The following is an excerpt from Canada Countdown, How to Immigrate to Canada--A Guide Book.

Coming to Canada as a federal skilled worker has traditionally been the most popular route of entry to the country.

What most applicants don't realize, however, is that the application process is increasingly restrictive. Someone who was eligible 10 years ago may not make the cut today. That's because too many of the skilled workers who came here for better lives were sorely disappointed.

They did not find the opportunities and success they had anticipated in their field of expertise....

In recent years, Citizenship and Immigration Canada (CIC) has modified and will continue to modify the requirements of the Federal Skilled Worker Class of immigration to improve immigrants' chances for success in Canada.
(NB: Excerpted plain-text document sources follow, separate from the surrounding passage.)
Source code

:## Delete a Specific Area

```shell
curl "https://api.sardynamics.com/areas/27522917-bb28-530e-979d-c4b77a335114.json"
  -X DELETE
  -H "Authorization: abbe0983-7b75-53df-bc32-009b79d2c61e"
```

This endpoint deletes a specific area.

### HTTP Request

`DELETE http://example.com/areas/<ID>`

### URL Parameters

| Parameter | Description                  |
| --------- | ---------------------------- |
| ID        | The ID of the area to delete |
The most recent changes to Canada's Skilled Worker Program were introduced on December 19, 2012, and are to be in effect as of May 4, 2013.

These changes are designed to enhance a new immigrant's chances of integrating into the Canadian workplace as quickly as possible by placing greater emphasis on age and language ability of both the principal applicant and their spouse.

In order to be eligible to apply as a skilled worker, you must:

* Have adequate work experience in one of the listed eligible occupations

* Meet a points score of 67/100

* Provide the results of an official language proficiency test as well as provide an evaluation of your educational certificates.

As mentioned, applicants for the Federal Skilled Worker Class are selected based on six criteria: language abilities, age, education, work experience, adaptability and whether or not they have arranged employment in Canada. There is a point system for this category, and the pass mark is 67.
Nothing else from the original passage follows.